I think another approach in light of Don’s answer can be:

Lemma:Let $G$ is a $p$-group and $H<G$ then $H\lneqq N_G(H)$.

Here we know that $[G:H]=p$ then $H$ is a proper subgroup of $G$. So the lemma tells us in this group we have $H$ as a proper subgroup of its normalizer in $G$. In fact our conditions make $N_G(H)$ to be $G$ itself and this means that $H\vartriangleleft G$.

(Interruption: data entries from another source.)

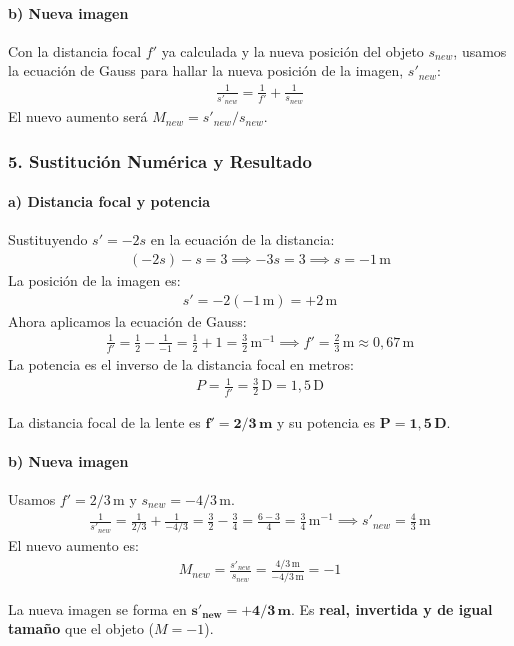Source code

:\paragraph*{b) Nueva imagen}
Con la distancia focal $f'$ ya calculada y la nueva posición del objeto $s_{new}$, usamos la ecuación de Gauss para hallar la nueva posición de la imagen, $s'_{new}$:
\begin{gather}
    \frac{1}{s'_{new}} = \frac{1}{f'} + \frac{1}{s_{new}}
\end{gather}
El nuevo aumento será $M_{new} = s'_{new} / s_{new}$.

\subsubsection*{5. Sustitución Numérica y Resultado}
\paragraph*{a) Distancia focal y potencia}
Sustituyendo $s'=-2s$ en la ecuación de la distancia:
\begin{gather}
    (-2s) - s = 3 \implies -3s = 3 \implies s = -1\,\text{m}
\end{gather}
La posición de la imagen es:
\begin{gather}
    s' = -2(-1\,\text{m}) = +2\,\text{m}
\end{gather}
Ahora aplicamos la ecuación de Gauss:
\begin{gather}
    \frac{1}{f'} = \frac{1}{2} - \frac{1}{-1} = \frac{1}{2} + 1 = \frac{3}{2}\,\text{m}^{-1} \implies f' = \frac{2}{3}\,\text{m} \approx 0,67\,\text{m}
\end{gather}
La potencia es el inverso de la distancia focal en metros:
\begin{gather}
    P = \frac{1}{f'} = \frac{3}{2}\,\text{D} = 1,5\,\text{D}
\end{gather}
\begin{cajaresultado}
La distancia focal de la lente es $\boldsymbol{f' = 2/3\,\textbf{m}}$ y su potencia es $\boldsymbol{P=1,5\,\textbf{D}}$.
\end{cajaresultado}

\paragraph*{b) Nueva imagen}
Usamos $f'=2/3\,\text{m}$ y $s_{new}=-4/3\,\text{m}$.
\begin{gather}
    \frac{1}{s'_{new}} = \frac{1}{2/3} + \frac{1}{-4/3} = \frac{3}{2} - \frac{3}{4} = \frac{6-3}{4} = \frac{3}{4}\,\text{m}^{-1} \implies s'_{new} = \frac{4}{3}\,\text{m}
\end{gather}
El nuevo aumento es:
\begin{gather}
    M_{new} = \frac{s'_{new}}{s_{new}} = \frac{4/3\,\text{m}}{-4/3\,\text{m}} = -1
\end{gather}
\begin{cajaresultado}
La nueva imagen se forma en $\boldsymbol{s'_{new}=+4/3\,\textbf{m}}$. Es \textbf{real, invertida y de igual tamaño} que el objeto ($M=-1$).
\end{cajaresultado}

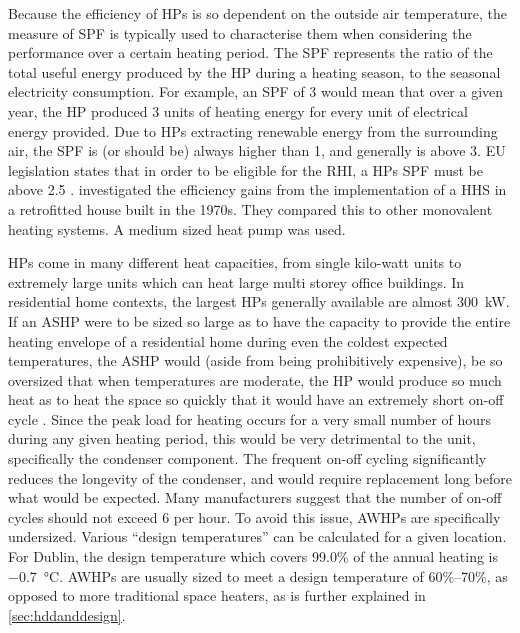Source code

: Because the efficiency of \acp{HP} is so dependent on the outside air temperature, the measure of \ac{SPF} is typically used to characterise them when considering the performance over a certain heating period. The \ac{SPF} represents the ratio of the total useful energy produced by the \ac{HP} during a heating season, to the seasonal electricity consumption. For example, an \ac{SPF} of 3 would mean that over a given year, the \ac{HP} produced 3 units of heating energy for every unit of electrical energy provided. Due to \acp{HP} extracting renewable energy from the surrounding air, the \ac{SPF} is (or should be) always higher than 1, and generally is above 3. EU legislation states that in order to be eligible for the \ac{RHI}, a \acp{HP} \ac{SPF} must be above 2.5 \cite{eu-114-2014}. \cite{klein_numerical_2014} investigated the efficiency gains from the implementation of a \ac{HHS} in a retrofitted house built in the 1970s. They compared this to other monovalent heating systems. A medium sized heat pump was used. 

\acp{HP} come in many different heat capacities, from single kilo-watt units to extremely large units which can heat large multi storey office buildings. In residential home contexts, the largest \acp{HP} generally available are almost \SI{300}{\kilo\watt}. If an \ac{ASHP} were to be sized so large as to have the capacity to provide the entire heating envelope of a residential home during even the coldest expected temperatures, the \ac{ASHP} would (aside from being prohibitively expensive), be so oversized that when temperatures are moderate, the \ac{HP} would produce so much heat as to heat the space so quickly that it would have an extremely short on-off cycle \cite{bee_air-source_2019}. Since the peak load for heating occurs for a very small number of hours during any given heating period, this would be very detrimental to the unit, specifically the condenser component. The frequent on-off cycling significantly reduces the longevity of the condenser, and would require replacement long before what would be expected. Many manufacturers suggest that the number of on-off cycles should not exceed 6 per hour. %
To avoid this issue, \acp{AWHP} are specifically undersized. Various ``design temperatures'' can be calculated for a given location. For Dublin, the design temperature which covers 99.0\% of the annual heating is \SI{-0.7}{\celsius}. \acp{AWHP} are usually sized to meet a design temperature of 60\%--70\%, as opposed to more traditional space heaters, as is further explained in \cref{sec:hddanddesign}.

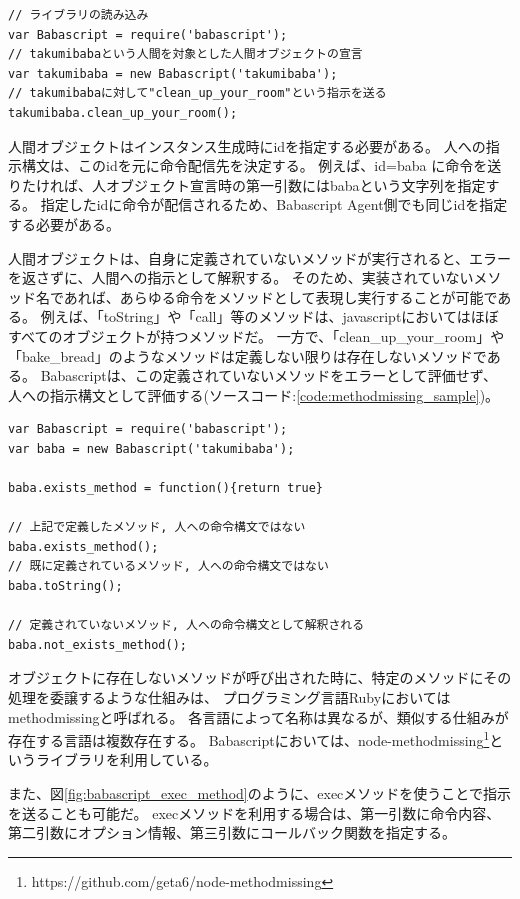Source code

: \begin{lstlisting}[caption=人への指示構文, label=code:babascriptux5fsample]
// ライブラリの読み込み
var Babascript = require('babascript');
// takumibabaという人間を対象とした人間オブジェクトの宣言
var takumibaba = new Babascript('takumibaba');
// takumibabaに対して"clean_up_your_room"という指示を送る
takumibaba.clean_up_your_room();
\end{lstlisting}

人間オブジェクトはインスタンス生成時にidを指定する必要がある。
人への指示構文は、このidを元に命令配信先を決定する。 例えば、id=baba
に命令を送りたければ、人オブジェクト宣言時の第一引数にはbabaという文字列を指定する。
指定したidに命令が配信されるため、Babascript
Agent側でも同じidを指定する必要がある。

人間オブジェクトは、自身に定義されていないメソッドが実行されると、エラーを返さずに、人間への指示として解釈する。
そのため、実装されていないメソッド名であれば、あらゆる命令をメソッドとして表現し実行することが可能である。
例えば、「toString」や「call」等のメソッドは、javascriptにおいてはほぼすべてのオブジェクトが持つメソッドだ。
一方で、「clean\_up\_your\_room」や「bake\_bread」のようなメソッドは定義しない限りは存在しないメソッドである。
Babascriptは、この定義されていないメソッドをエラーとして評価せず、
人への指示構文として評価する(ソースコード:\ref{code:methodmissing_sample})。

\begin{lstlisting}[caption=通常のメソッドと指示構文の例, label=code:methodmissingux5fsample]
var Babascript = require('babascript');
var baba = new Babascript('takumibaba');

baba.exists_method = function(){return true}

// 上記で定義したメソッド, 人への命令構文ではない
baba.exists_method();
// 既に定義されているメソッド, 人への命令構文ではない
baba.toString();

// 定義されていないメソッド, 人への命令構文として解釈される
baba.not_exists_method();
\end{lstlisting}

オブジェクトに存在しないメソッドが呼び出された時に、特定のメソッドにその処理を委譲するような仕組みは、
プログラミング言語Rubyにおいてはmethodmissingと呼ばれる。
各言語によって名称は異なるが、類似する仕組みが存在する言語は複数存在する。
Babascriptにおいては、node-methodmissing\footnote{https://github.com/geta6/node-methodmissing}というライブラリを利用している。

また、図\ref{fig:babascript_exec_method}のように、execメソッドを使うことで指示を送ることも可能だ。
execメソッドを利用する場合は、第一引数に命令内容、第二引数にオプション情報、第三引数にコールバック関数を指定する。

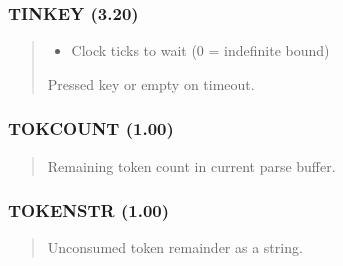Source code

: \documentclass[letterpaper,10pt,english]{sphinxmanual}
\begin{document}
\subsubsection{TINKEY (3.20)}
\label{\detokenize{ppl:id7}}\begin{quote}

\sphinxAtStartPar
{}
\begin{description}
\begin{itemize}
\item {} 
\sphinxAtStartPar
{} \textendash{} Clock ticks to wait (0 = indefinite bound)

\end{itemize}

\sphinxAtStartPar
Pressed key or empty on timeout.

\end{description}
\end{quote}


\subsubsection{TOKCOUNT (1.00)}
\label{\detokenize{ppl:tokcount-1-00}}\begin{quote}

\sphinxAtStartPar
{}
\begin{description}
\sphinxAtStartPar
Remaining token count in current parse buffer.

\end{description}
\end{quote}


\subsubsection{TOKENSTR (1.00)}
\label{\detokenize{ppl:tokenstr-1-00}}\begin{quote}

\sphinxAtStartPar
{}
\begin{description}
\sphinxAtStartPar
Unconsumed token remainder as a string.

\end{description}
\end{quote}
\end{document}
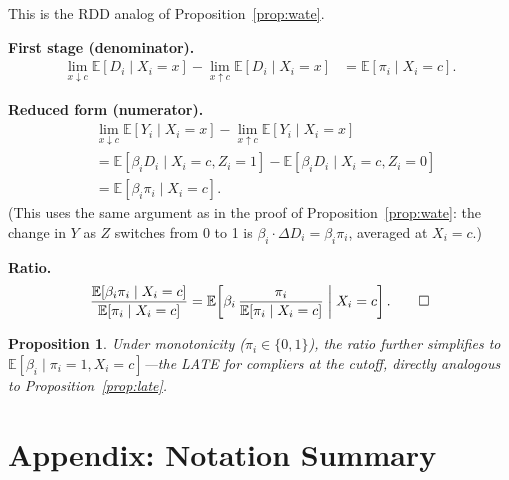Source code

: \documentclass[12pt,a4paper]{article}
\theoremstyle{plain}
\newtheorem{propositio}{Proposition}[section]
\theoremstyle{definition}
\renewenvironment{proof}{\pushQED{\qed}\normalfont}{\popQED\par\nobreak}
\newcommand{\E}{\mathbb{E}}
\begin{document}
\begin{proof}
This is the RDD analog of Proposition~\ref{prop:wate}.

\textbf{First stage (denominator).}
\begin{align*}
  \lim_{x\downarrow c}\E[D_i\mid X_i=x]-\lim_{x\uparrow c}\E[D_i\mid X_i=x]
  &= \E[\pi_i\mid X_i=c].
\end{align*}

\textbf{Reduced form (numerator).}
\begin{align*}
  &\lim_{x\downarrow c}\E[Y_i\mid X_i=x]-\lim_{x\uparrow c}\E[Y_i\mid X_i=x]\\
  &= \E[\beta_i D_i\mid X_i=c,Z_i=1]-\E[\beta_i D_i\mid X_i=c,Z_i=0]\\
  &= \E[\beta_i\pi_i\mid X_i=c].
\end{align*}
(This uses the same argument as in the proof of Proposition~\ref{prop:wate}: the change in $Y$ as $Z$ switches from 0 to 1 is $\beta_i\cdot\Delta D_i = \beta_i\pi_i$, averaged at $X_i=c$.)

\textbf{Ratio.}
\[
  \frac{\E[\beta_i\pi_i\mid X_i=c]}{\E[\pi_i\mid X_i=c]}
  = \E\!\left[\beta_i\,\frac{\pi_i}{\E[\pi_i\mid X_i=c]}\biggm| X_i=c\right]. \qedhere
\]
\end{proof}

\begin{propositio}
  Under monotonicity ($\pi_i\in\{0,1\}$), the ratio further simplifies to $\E[\beta_i\mid\pi_i=1,X_i=c]$—the LATE for compliers at the cutoff, directly analogous to Proposition~\ref{prop:late}.
\end{propositio}

\newpage
\appendix
\section*{Appendix: Notation Summary}

\vspace{-10pt}
\end{document}
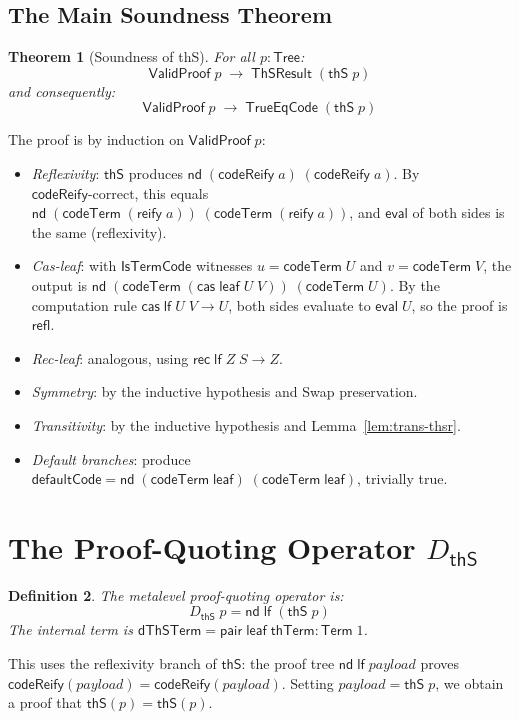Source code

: \documentclass[11pt]{article}
\newtheorem{theorem}{Theorem}
\newtheorem{definition}[theorem]{Definition}
\newcommand{\lf}{\mathsf{lf}}
\newcommand{\nd}{\mathsf{nd}}
\newcommand{\cas}{\mathsf{cas}}
\newcommand{\rec}{\mathsf{rec}}
\newcommand{\eval}{\mathsf{eval}}
\newcommand{\reify}{\mathsf{reify}}
\newcommand{\codeTerm}{\mathsf{codeTerm}}
\newcommand{\codeReify}{\mathsf{codeReify}}
\newcommand{\thS}{\mathsf{thS}}
\newcommand{\thTerm}{\mathsf{thTerm}}
\newcommand{\Tree}{\mathsf{Tree}}
\newcommand{\Term}{\mathsf{Term}}
\newcommand{\dThS}{D_{\thS}}
\newcommand{\ValidProof}{\mathsf{ValidProof}}
\newcommand{\ThSResult}{\mathsf{ThSResult}}
\newcommand{\TrueEqCode}{\mathsf{TrueEqCode}}
\newcommand{\IsTermCode}{\mathsf{IsTermCode}}
\begin{document}
\subsection{The Main Soundness Theorem}

\begin{theorem}[Soundness of thS]\label{thm:soundness}
For all $p : \Tree$:
\[
  \ValidProof\;p \;\to\; \ThSResult\;(\thS\;p)
\]
and consequently:
\[
  \ValidProof\;p \;\to\; \TrueEqCode\;(\thS\;p)
\]
\end{theorem}

\noindent The proof is by induction on $\ValidProof\;p$:
\begin{itemize}
  \item \emph{Reflexivity}: $\thS$ produces $\nd\;(\codeReify\;a)\;(\codeReify\;a)$.
    By $\codeReify\text{-correct}$, this equals
    $\nd\;(\codeTerm\;(\reify\;a))\;(\codeTerm\;(\reify\;a))$, and $\eval$ of
    both sides is the same (reflexivity).
  \item \emph{Cas-leaf}: with $\IsTermCode$ witnesses $u = \codeTerm\;U$ and
    $v = \codeTerm\;V$, the output is
    $\nd\;(\codeTerm\;(\cas\;\mathsf{leaf}\;U\;V))\;(\codeTerm\;U)$.
    By the computation rule $\cas\;\lf\;U\;V \to U$, both sides evaluate
    to $\eval\;U$, so the proof is $\mathsf{refl}$.
  \item \emph{Rec-leaf}: analogous, using $\rec\;\lf\;Z\;S \to Z$.
  \item \emph{Symmetry}: by the inductive hypothesis and Swap preservation.
  \item \emph{Transitivity}: by the inductive hypothesis and Lemma~\ref{lem:trans-thsr}.
  \item \emph{Default branches}: produce $\mathsf{defaultCode} = \nd\;(\codeTerm\;\mathsf{leaf})\;(\codeTerm\;\mathsf{leaf})$,
    trivially true.
\end{itemize}

\section{The Proof-Quoting Operator $\dThS$}

\begin{definition}
The metalevel proof-quoting operator is:
\[
  \dThS\;p = \nd\;\lf\;(\thS\;p)
\]
The internal term is $\mathsf{dThSTerm} = \mathsf{pair}\;\mathsf{leaf}\;\thTerm : \Term\;1$.
\end{definition}

\noindent This uses the reflexivity branch of $\thS$: the proof tree
$\nd\;\lf\;\mathit{payload}$ proves $\codeReify(\mathit{payload}) = \codeReify(\mathit{payload})$.
Setting $\mathit{payload} = \thS\;p$, we obtain a proof that $\thS(p) = \thS(p)$.
\end{document}
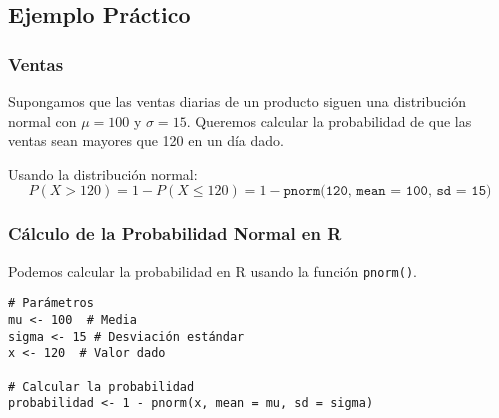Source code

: \documentclass[aspectratio=169]{beamer}
\begin{document}
\subsection{Ejemplo Práctico}
\begin{frame}
\frametitle{Ventas}
Supongamos que las ventas diarias de un producto siguen una distribución normal con \(\mu = 100\) y \(\sigma = 15\). Queremos calcular la probabilidad de que las ventas sean mayores que 120 en un día dado.

Usando la distribución normal:
\[
P(X > 120) = 1 - P(X \leq 120) = 1 - \texttt{pnorm(120, mean = 100, sd = 15)}
\]
\end{frame}

\begin{frame}[fragile]
\frametitle{Cálculo de la Probabilidad Normal en R}
Podemos calcular la probabilidad en R usando la función \texttt{pnorm()}.

\begin{verbatim}
# Parámetros
mu <- 100  # Media
sigma <- 15 # Desviación estándar
x <- 120  # Valor dado

# Calcular la probabilidad
probabilidad <- 1 - pnorm(x, mean = mu, sd = sigma)
\end{verbatim}

\end{frame}
\end{document}
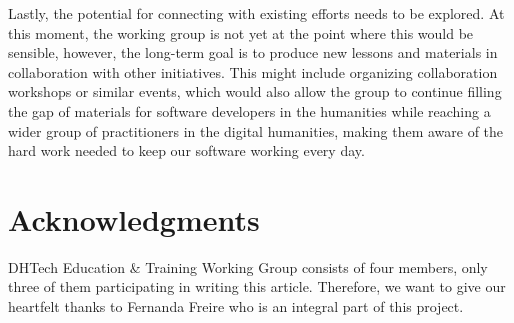 \documentclass[final]{anthology-ch} %
\begin{document}
Lastly, the potential for connecting with existing efforts needs to be explored. At this moment, the working group is not yet at the point where this would be sensible, however, the long-term goal is to produce new lessons and materials in collaboration with other initiatives. This might include organizing collaboration workshops or similar events, which would also allow the group to continue filling the gap of materials for software developers in the humanities while reaching a wider group of practitioners in the digital humanities, making them aware of the hard work needed to keep our software working every day.

\section*{Acknowledgments}

DHTech Education \& Training Working Group consists of four members, only three of them participating in writing this article. Therefore, we want to give our heartfelt thanks to Fernanda Freire who is an integral part of this project. 

\printbibliography

\appendix
\end{document}
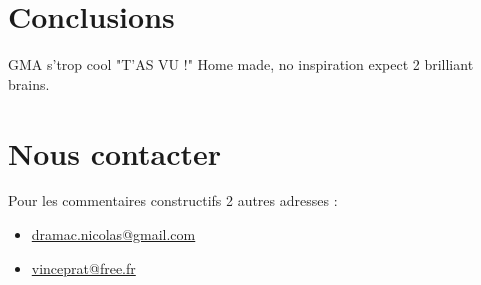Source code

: \documentclass[a4paper,12pt]{article}
\begin{document}
\section{Conclusions}\label{conclusions}
GMA s'trop cool "T'AS VU !"
Home made, no inspiration expect 2 brilliant brains.

\section*{Nous contacter}
Pour les commentaires constructifs 2 autres adresses :
\begin{itemize}
    \item \href{mailto:dramac.nicolas@gmail.com}{dramac.nicolas@gmail.com}
    \item \href{mailto:vinceprat@free.fr}{vinceprat@free.fr}
\end{itemize}
\end{document}

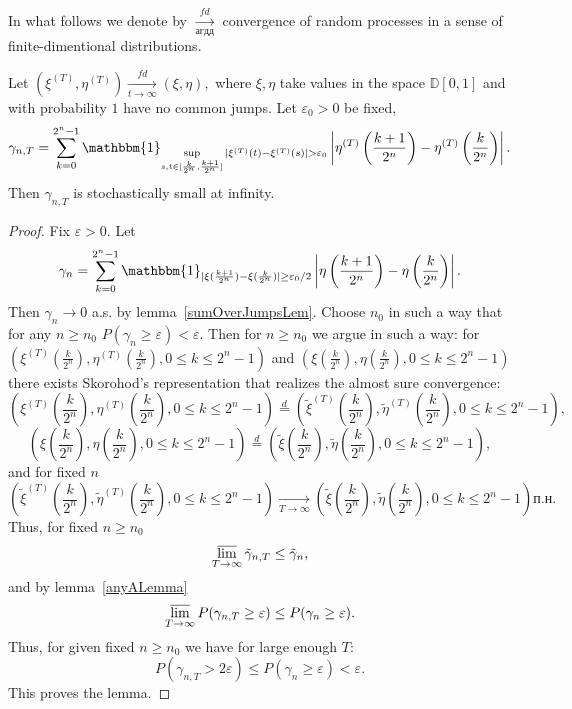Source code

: \documentclass[12pt, a4paper, titlepage]{article}
\begin{document}
 In what follows we denote by $\xrightarrow[агдд]{fd}$ 
 convergence of random processes in a sense of finite-dimentional distributions. 
 \begin{lem}\label{sumOverJumpsStochasticLem}
  Let $(\xi^{(T)}, \eta^{(T)})\xrightarrow[t\to\infty]{fd} (\xi, \eta),$
  where $\xi, \eta$ take values in the space $\mathbb{D}[0,1]$
  and with probability $1$ have no common jumps.  
  Let $\varepsilon_0>0$ be fixed,
  $$\gamma_{n,T}=\sum\limits_{k=0}^{2^n-1}
  \mathbbm{1}_{\sup\limits_{s, t \in [\frac{k}{2^n}, \frac{k+1}{2^n}]}
  |\xi^{(T)}(t)-\xi^{(T)}(s)|>\varepsilon_0}
  \left|\eta^{(T)}\left(\frac{k+1}{2^n}\right)-\eta^{(T)}\left(\frac{k}{2^n}\right)\right|.$$
  Then $\gamma_{n,T}$ is stochastically small at infinity. 
 \end{lem}
 \begin{proof}
  Fix $\varepsilon>0.$
  Let 
  $$\gamma_n=\sum\limits_{k=0}^{2^n-1}
  \mathbbm{1}_{|\xi(\frac{k+1}{2^n})-\xi(\frac{k}{2^n})| \ge \varepsilon_0/2}
  \left|\eta\left(\frac{k+1}{2^n}\right)-\eta\left(\frac{k}{2^n}\right)\right|.$$
  Then $\gamma_n\to 0$ a.s. by lemma~\ref{sumOverJumpsLem}.
  Choose $n_0$ in such a way that for any $n \ge n_0$ $P(\gamma_n \ge \varepsilon)<\varepsilon.$
  Then for $n \ge n_0$ we argue in such a way:
  for $(\xi^{(T)}(\frac{k}{2^n}), \eta^{(T)}(\frac{k}{2^n}), 0 \le k \le 2^n-1)$
  and $(\xi(\frac{k}{2^n}), \eta(\frac{k}{2^n}), 0 \le k \le 2^n-1)$
  there exists Skorohod's representation that realizes the almost sure convergence:
  $$\left(\xi^{(T)}\left(\frac{k}{2^n}\right), \eta^{(T)}\left(\frac{k}{2^n}\right), 
  0 \le k \le 2^n-1\right) \stackrel{d}{=}
  \left(\tilde{\xi}^{(T)}\left(\frac{k}{2^n}\right), \tilde{\eta}^{(T)}\left(\frac{k}{2^n}\right), 
  0 \le k \le 2^n-1\right),$$
  $$\left(\xi\left(\frac{k}{2^n}\right), \eta\left(\frac{k}{2^n}\right), 
  0 \le k \le 2^n-1\right) \stackrel{d}{=}
  \left(\tilde{\xi}\left(\frac{k}{2^n}\right), \tilde{\eta}\left(\frac{k}{2^n}\right), 
  0 \le k \le 2^n-1\right),$$
  and for fixed $n$
  $$\left(\tilde{\xi}^{(T)}\left(\frac{k}{2^n}\right), \tilde{\eta}^{(T)}\left(\frac{k}{2^n}\right), 
  0 \le k \le 2^n-1\right) 
  \xrightarrow[T\to\infty]{}
  \left(\tilde{\xi}\left(\frac{k}{2^n}\right), \tilde{\eta}\left(\frac{k}{2^n}\right), 
  0 \le k \le 2^n-1\right) \mbox{п.н.}$$
  Thus, for fixed $n \ge n_0$
  $$\varlimsup\limits_{T \to \infty}\tilde{\gamma}_{n, T} \le \tilde{\gamma}_n,$$
  and by lemma~\ref{anyALemma}
  $$\varlimsup\limits_{T \to \infty}P(\gamma_{n, T} \ge \varepsilon)\le P(\gamma_n \ge \varepsilon).$$
  Thus, for given fixed $n \ge n_0$ we have for large enough $T$:
  $$P(\gamma_{n,T}>2\varepsilon) \le P(\gamma_n \ge \varepsilon)<\varepsilon.$$
  This proves the lemma. 
 \end{proof}
 
\end{document}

You only need the following

**Lemma:**: If $\,G\,$ is a finite group and $\,p\,$ is the smallest prime diving $\,|G|\,$ , then any subgroup of *index* $\,p\,$ is normal in $\,G\,$ .

**Proof (highlights):** Let $\,N\leq G\,\,,\,\,[G:N]=m\,$ , and define an action of $\,G\,$ on the set of $\,X\,$ of left cosets of $\,N\,$ by $\,g\cdot(xN):=(gx)N\,$ :

1) Check the above indeed is a group action on that set

2) Check that the given action induces a homomorphism $\,\phi:G\to S_X\cong S_m\,$ with kernel

$$\ker\phi=\bigcap_{x\in G}N^x\,,\,\,\,N^x:=x^{-1}Nx $$

(the above kernel is also called *the core* of $\,N\,$)

3) Check that $\,\ker\phi\,$ is the greatest subgroup of $\,G\,$ normal in $\,G\,$ which is contained in $\,N\,$

4) Now apply the above to the case $\,m=p=\,$ the smallest prime dividing the order of the group.

One more solution. This one I saw in an old paper (1895) by Frobenius (from here).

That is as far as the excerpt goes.